Prompt: Working through the entries below, find how many lines include "articles", then write only that number.

Records supplied:
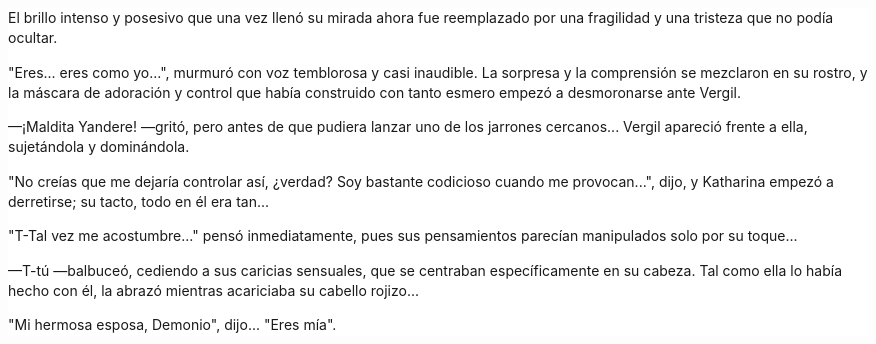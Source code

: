 El brillo intenso y posesivo que una vez llenó su mirada ahora fue reemplazado por una fragilidad y una tristeza que no podía ocultar.

"Eres... eres como yo...", murmuró con voz temblorosa y casi inaudible. La sorpresa y la comprensión se mezclaron en su rostro, y la máscara de adoración y control que había construido con tanto esmero empezó a desmoronarse ante Vergil.

—¡Maldita Yandere! —gritó, pero antes de que pudiera lanzar uno de los jarrones cercanos... Vergil apareció frente a ella, sujetándola y dominándola.

"No creías que me dejaría controlar así, ¿verdad? Soy bastante codicioso cuando me provocan...", dijo, y Katharina empezó a derretirse; su tacto, todo en él era tan...

"T-Tal vez me acostumbre..." pensó inmediatamente, pues sus pensamientos parecían manipulados solo por su toque...

—T-tú —balbuceó, cediendo a sus caricias sensuales, que se centraban específicamente en su cabeza. Tal como ella lo había hecho con él, la abrazó mientras acariciaba su cabello rojizo...

"Mi hermosa esposa, Demonio", dijo... "Eres mía".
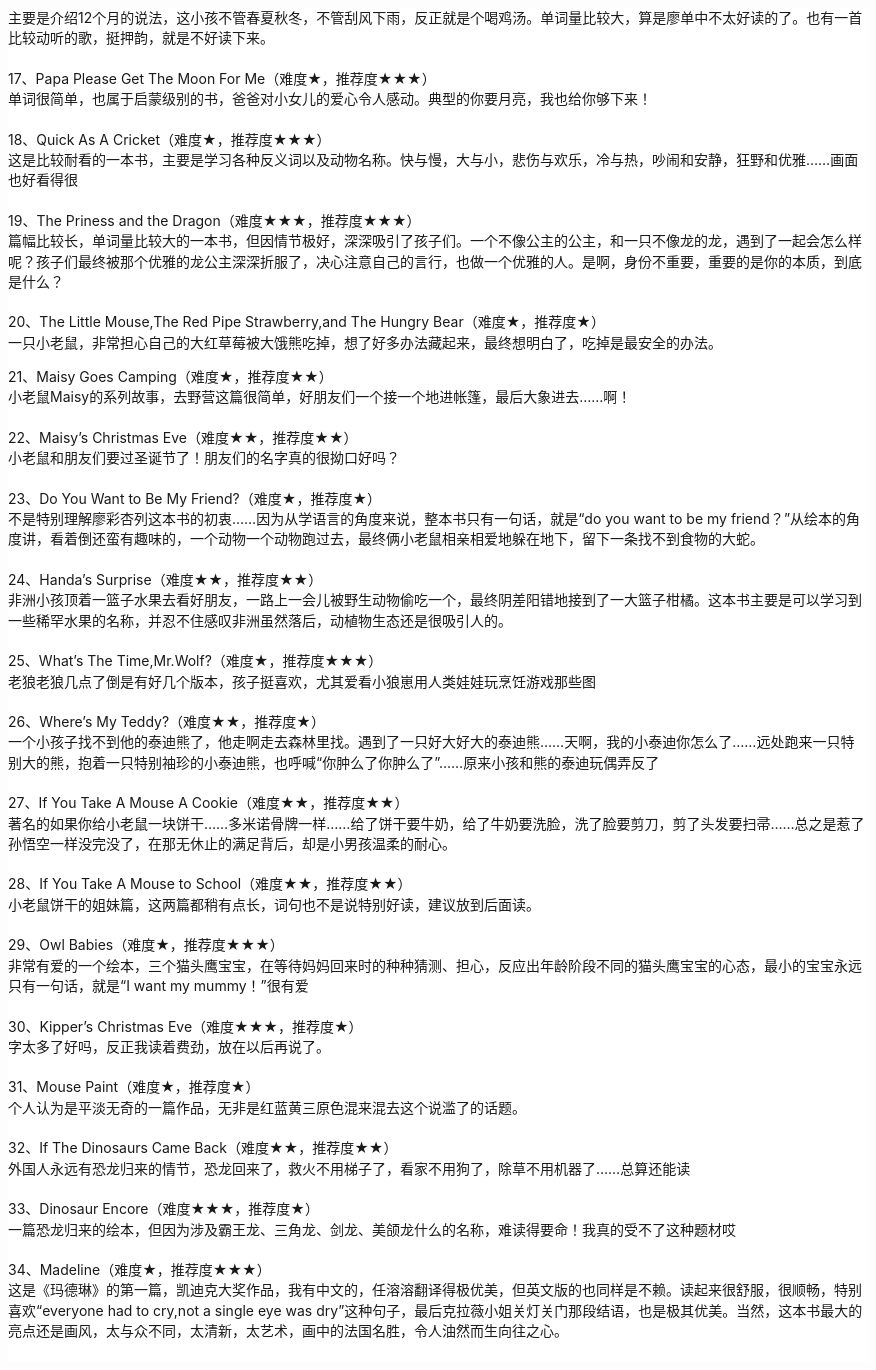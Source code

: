 主要是介绍12个月的说法，这小孩不管春夏秋冬，不管刮风下雨，反正就是个喝鸡汤。单词量比较大，算是廖单中不太好读的了。也有一首比较动听的歌，挺押韵，就是不好读下来。<br />
<br />
17、Papa Please Get The Moon For Me（难度★，推荐度★★★）<br />
单词很简单，也属于启蒙级别的书，爸爸对小女儿的爱心令人感动。典型的你要月亮，我也给你够下来！<br />
<br />
18、Quick As A Cricket（难度★，推荐度★★★）<br />
这是比较耐看的一本书，主要是学习各种反义词以及动物名称。快与慢，大与小，悲伤与欢乐，冷与热，吵闹和安静，狂野和优雅……画面也好看得很<br />
<br />
19、The Priness and the Dragon（难度★★★，推荐度★★★）<br />
篇幅比较长，单词量比较大的一本书，但因情节极好，深深吸引了孩子们。一个不像公主的公主，和一只不像龙的龙，遇到了一起会怎么样呢？孩子们最终被那个优雅的龙公主深深折服了，决心注意自己的言行，也做一个优雅的人。是啊，身份不重要，重要的是你的本质，到底是什么？<br />
<br />
20、The Little Mouse,The Red Pipe Strawberry,and
The Hungry Bear（难度★，推荐度★）<br />
一只小老鼠，非常担心自己的大红草莓被大饿熊吃掉，想了好多办法藏起来，最终想明白了，吃掉是最安全的办法。
</p>
21、Maisy
Goes Camping（难度★，推荐度★★）<br />
小老鼠Maisy的系列故事，去野营这篇很简单，好朋友们一个接一个地进帐篷，最后大象进去……啊！<br />
<br />
22、Maisy’s Christmas Eve（难度★★，推荐度★★）<br />
小老鼠和朋友们要过圣诞节了！朋友们的名字真的很拗口好吗？<br />
<br />
23、Do You Want to Be My Friend?（难度★，推荐度★）<br />
不是特别理解廖彩杏列这本书的初衷……因为从学语言的角度来说，整本书只有一句话，就是“do you want to be my
friend？”从绘本的角度讲，看着倒还蛮有趣味的，一个动物一个动物跑过去，最终俩小老鼠相亲相爱地躲在地下，留下一条找不到食物的大蛇。<br />
<br />
24、Handa’s Surprise（难度★★，推荐度★★）<br />
非洲小孩顶着一篮子水果去看好朋友，一路上一会儿被野生动物偷吃一个，最终阴差阳错地接到了一大篮子柑橘。这本书主要是可以学习到一些稀罕水果的名称，并忍不住感叹非洲虽然落后，动植物生态还是很吸引人的。<br />
<br />
25、What’s The Time,Mr.Wolf?（难度★，推荐度★★★）<br />
老狼老狼几点了倒是有好几个版本，孩子挺喜欢，尤其爱看小狼崽用人类娃娃玩烹饪游戏那些图<br />
<br />
26、Where’s My Teddy?（难度★★，推荐度★）<br />
一个小孩子找不到他的泰迪熊了，他走啊走去森林里找。遇到了一只好大好大的泰迪熊……天啊，我的小泰迪你怎么了……远处跑来一只特别大的熊，抱着一只特别袖珍的小泰迪熊，也呼喊“你肿么了你肿么了”……原来小孩和熊的泰迪玩偶弄反了<br />
<br />
27、If You Take A Mouse A Cookie（难度★★，推荐度★★）<br />
著名的如果你给小老鼠一块饼干……多米诺骨牌一样……给了饼干要牛奶，给了牛奶要洗脸，洗了脸要剪刀，剪了头发要扫帚……总之是惹了孙悟空一样没完没了，在那无休止的满足背后，却是小男孩温柔的耐心。<br />
<br />
28、If You Take A Mouse to School（难度★★，推荐度★★）<br />
小老鼠饼干的姐妹篇，这两篇都稍有点长，词句也不是说特别好读，建议放到后面读。<br />
<br />
29、Owl Babies（难度★，推荐度★★★）<br />
非常有爱的一个绘本，三个猫头鹰宝宝，在等待妈妈回来时的种种猜测、担心，反应出年龄阶段不同的猫头鹰宝宝的心态，最小的宝宝永远只有一句话，就是“I want my mummy！”很有爱<br />
<br />
30、Kipper’s Christmas Eve（难度★★★，推荐度★）<br />
字太多了好吗，反正我读着费劲，放在以后再说了。<br />
<br />
31、Mouse Paint（难度★，推荐度★）<br />
个人认为是平淡无奇的一篇作品，无非是红蓝黄三原色混来混去这个说滥了的话题。<br />
<br />
32、If The Dinosaurs Came Back（难度★★，推荐度★★）<br />
外国人永远有恐龙归来的情节，恐龙回来了，救火不用梯子了，看家不用狗了，除草不用机器了……总算还能读<br />
<br />
33、Dinosaur Encore（难度★★★，推荐度★）<br />
一篇恐龙归来的绘本，但因为涉及霸王龙、三角龙、剑龙、美颌龙什么的名称，难读得要命！我真的受不了这种题材哎<br />
<br />
34、Madeline（难度★，推荐度★★★）<br />
这是《玛德琳》的第一篇，凯迪克大奖作品，我有中文的，任溶溶翻译得极优美，但英文版的也同样是不赖。读起来很舒服，很顺畅，特别喜欢“everyone had to cry,not a single eye was dry”这种句子，最后克拉薇小姐关灯关门那段结语，也是极其优美。当然，这本书最大的亮点还是画风，太与众不同，太清新，太艺术，画中的法国名胜，令人油然而生向往之心。<br />
<br />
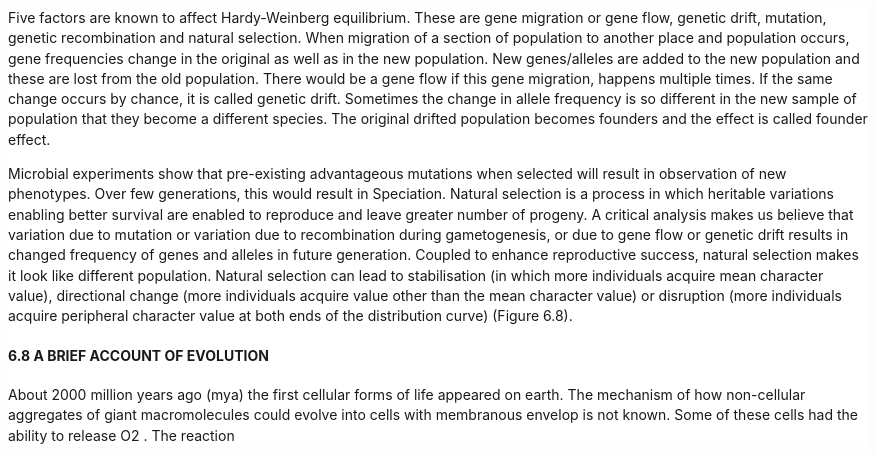 Five factors are known to affect Hardy-Weinberg equilibrium. These are gene migration or gene flow, genetic drift, mutation, genetic recombination and natural selection. When migration of a section of population to another place and population occurs, gene frequencies change in the original as well as in the new population. New genes/alleles are added to the new population and these are lost from the old population. There would be a gene flow if this gene migration, happens multiple times. If the same change occurs by chance, it is called genetic drift. Sometimes the change in allele frequency is so different in the new sample of population that they become a different species. The original drifted population becomes founders and the effect is called founder effect.

Microbial experiments show that pre-existing advantageous mutations when selected will result in observation of new phenotypes. Over few generations, this would result in Speciation. Natural selection is a process in which heritable variations enabling better survival are enabled to reproduce and leave greater number of progeny. A critical analysis makes us believe that variation due to mutation or variation due to recombination during gametogenesis, or due to gene flow or genetic drift results in changed frequency of genes and alleles in future generation. Coupled to enhance reproductive success, natural selection makes it look like different population. Natural selection can lead to stabilisation (in which more individuals acquire mean character value), directional change (more individuals acquire value other than the mean character value) or disruption (more individuals acquire peripheral character value at both ends of the distribution curve) (Figure 6.8).

#### 6.8 A BRIEF ACCOUNT OF EVOLUTION

About 2000 million years ago (mya) the first cellular forms of life appeared on earth. The mechanism of how non-cellular aggregates of giant macromolecules could evolve into cells with membranous envelop is not known. Some of these cells had the ability to release O2 . The reaction
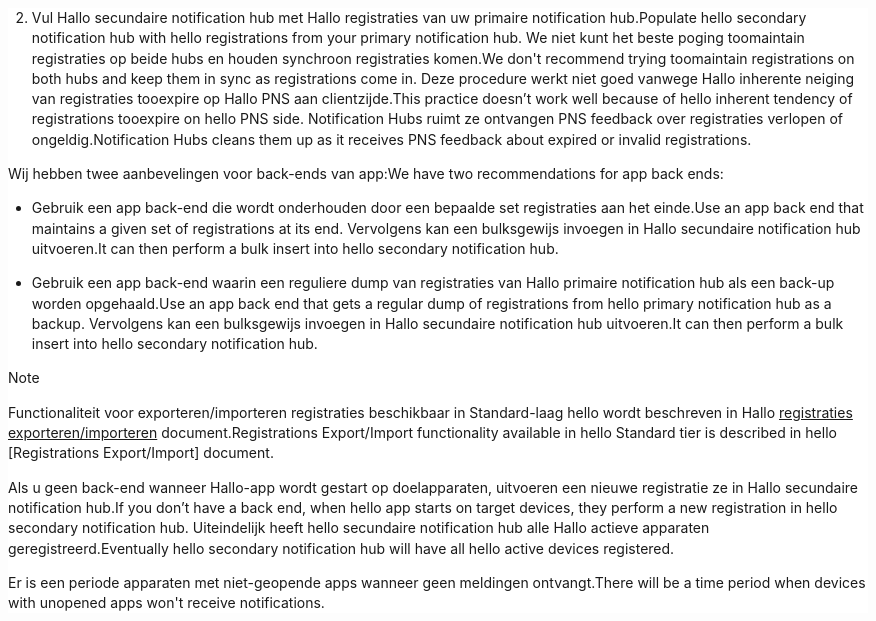 2. <span data-ttu-id="5e859-248">Vul Hallo secundaire notification hub met Hallo registraties van uw primaire notification hub.</span><span class="sxs-lookup"><span data-stu-id="5e859-248">Populate hello secondary notification hub with hello registrations from your primary notification hub.</span></span> <span data-ttu-id="5e859-249">We niet kunt het beste poging toomaintain registraties op beide hubs en houden synchroon registraties komen.</span><span class="sxs-lookup"><span data-stu-id="5e859-249">We don't recommend trying toomaintain registrations on both hubs and keep them in sync as registrations come in.</span></span> <span data-ttu-id="5e859-250">Deze procedure werkt niet goed vanwege Hallo inherente neiging van registraties tooexpire op Hallo PNS aan clientzijde.</span><span class="sxs-lookup"><span data-stu-id="5e859-250">This practice doesn’t work well because of hello inherent tendency of registrations tooexpire on hello PNS side.</span></span> <span data-ttu-id="5e859-251">Notification Hubs ruimt ze ontvangen PNS feedback over registraties verlopen of ongeldig.</span><span class="sxs-lookup"><span data-stu-id="5e859-251">Notification Hubs cleans them up as it receives PNS feedback about expired or invalid registrations.</span></span>  

<span data-ttu-id="5e859-252">Wij hebben twee aanbevelingen voor back-ends van app:</span><span class="sxs-lookup"><span data-stu-id="5e859-252">We have two recommendations for app back ends:</span></span>

* <span data-ttu-id="5e859-253">Gebruik een app back-end die wordt onderhouden door een bepaalde set registraties aan het einde.</span><span class="sxs-lookup"><span data-stu-id="5e859-253">Use an app back end that maintains a given set of registrations at its end.</span></span> <span data-ttu-id="5e859-254">Vervolgens kan een bulksgewijs invoegen in Hallo secundaire notification hub uitvoeren.</span><span class="sxs-lookup"><span data-stu-id="5e859-254">It can then perform a bulk insert into hello secondary notification hub.</span></span>

* <span data-ttu-id="5e859-255">Gebruik een app back-end waarin een reguliere dump van registraties van Hallo primaire notification hub als een back-up worden opgehaald.</span><span class="sxs-lookup"><span data-stu-id="5e859-255">Use an app back end that gets a regular dump of registrations from hello primary notification hub as a backup.</span></span> <span data-ttu-id="5e859-256">Vervolgens kan een bulksgewijs invoegen in Hallo secundaire notification hub uitvoeren.</span><span class="sxs-lookup"><span data-stu-id="5e859-256">It can then perform a bulk insert into hello secondary notification hub.</span></span>

> [!NOTE]
> <span data-ttu-id="5e859-257">Functionaliteit voor exporteren/importeren registraties beschikbaar in Standard-laag hello wordt beschreven in Hallo [registraties exporteren/importeren] document.</span><span class="sxs-lookup"><span data-stu-id="5e859-257">Registrations Export/Import functionality available in hello Standard tier is described in hello [Registrations Export/Import] document.</span></span>
> 
> 

<span data-ttu-id="5e859-258">Als u geen back-end wanneer Hallo-app wordt gestart op doelapparaten, uitvoeren een nieuwe registratie ze in Hallo secundaire notification hub.</span><span class="sxs-lookup"><span data-stu-id="5e859-258">If you don’t have a back end, when hello app starts on target devices, they perform a new registration in hello secondary notification hub.</span></span> <span data-ttu-id="5e859-259">Uiteindelijk heeft hello secundaire notification hub alle Hallo actieve apparaten geregistreerd.</span><span class="sxs-lookup"><span data-stu-id="5e859-259">Eventually hello secondary notification hub will have all hello active devices registered.</span></span>

<span data-ttu-id="5e859-260">Er is een periode apparaten met niet-geopende apps wanneer geen meldingen ontvangt.</span><span class="sxs-lookup"><span data-stu-id="5e859-260">There will be a time period when devices with unopened apps won't receive notifications.</span></span>


[klassieke Azure-portal]: https://manage.windowsazure.com
[Notification Hubs prijzen]: http://azure.microsoft.com/pricing/details/notification-hubs/
[Notification Hubs SLA]: http://azure.microsoft.com/support/legal/sla/
[Casestudy: Sochi]: https://customers.microsoft.com/Pages/CustomerStory.aspx?recid=7942
[Casestudy: Skanska]: https://customers.microsoft.com/Pages/CustomerStory.aspx?recid=5847
[Casestudy: Seattle keren]: https://customers.microsoft.com/Pages/CustomerStory.aspx?recid=8354
[Casestudy: Mural.ly]: https://customers.microsoft.com/Pages/CustomerStory.aspx?recid=11592
[Casestudy: 7Digital]: https://customers.microsoft.com/Pages/CustomerStory.aspx?recid=3684
[Notification Hubs REST-API's]: https://msdn.microsoft.com/library/azure/dn530746.aspx
[Notification Hubs aan de slag zelfstudies]: http://azure.microsoft.com/documentation/articles/notification-hubs-ios-get-started/
[Chrome-Apps zelfstudie]: http://azure.microsoft.com/documentation/articles/notification-hubs-chrome-get-started/
[Mobile Services Pricing]: http://azure.microsoft.com/pricing/details/mobile-services/
[back-end-registratie richtlijnen]: https://msdn.microsoft.com/library/azure/dn743807.aspx
[richtlijnen voor back-end-registratie 2]: https://msdn.microsoft.com/library/azure/dn530747.aspx
[Notification Hubs beveiligingsmodel]: https://msdn.microsoft.com/library/azure/dn495373.aspx
[Notification Hubs Secure Push zelfstudie]: http://azure.microsoft.com/documentation/articles/notification-hubs-aspnet-backend-ios-secure-push/
[Notification Hubs probleemoplossing]: http://azure.microsoft.com/documentation/articles/notification-hubs-diagnosing/
[Notification Hubs metrische gegevens]: https://msdn.microsoft.com/library/dn458822.aspx
[Notification Hubs metrische gegevens voorbeeld]: https://github.com/Azure/azure-notificationhubs-samples/tree/master/FetchNHTelemetryInExcel
[registraties exporteren/importeren]: https://msdn.microsoft.com/library/dn790624.aspx
[Azure-portal]: https://portal.azure.com
[complete samples]: https://github.com/Azure/azure-notificationhubs-samples
[Mobile Apps]: https://azure.microsoft.com/services/app-service/mobile/
[prijzen van App Service]: https://azure.microsoft.com/pricing/details/app-service/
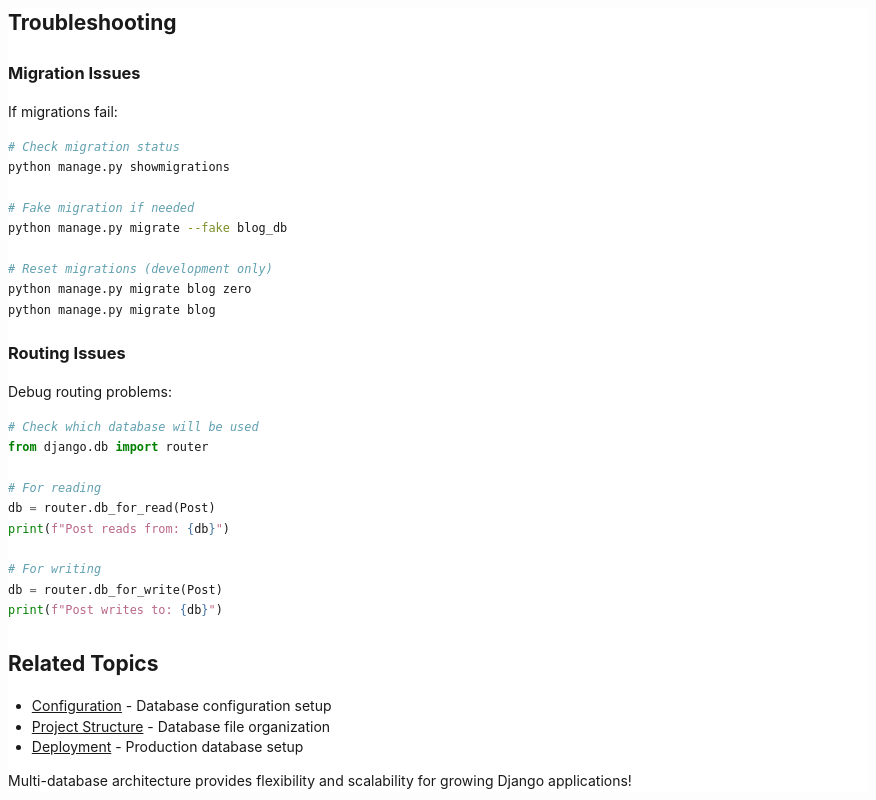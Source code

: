 ## Troubleshooting

### Migration Issues

If migrations fail:

```bash
# Check migration status
python manage.py showmigrations

# Fake migration if needed
python manage.py migrate --fake blog_db

# Reset migrations (development only)
python manage.py migrate blog zero
python manage.py migrate blog
```

### Routing Issues

Debug routing problems:

```python
# Check which database will be used
from django.db import router

# For reading
db = router.db_for_read(Post)
print(f"Post reads from: {db}")

# For writing
db = router.db_for_write(Post)
print(f"Post writes to: {db}")
```

## Related Topics

- [Configuration](./configuration) - Database configuration setup
- [Project Structure](./project-structure) - Database file organization
- [Deployment](./deployment) - Production database setup

Multi-database architecture provides flexibility and scalability for growing Django applications!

Written answer: 4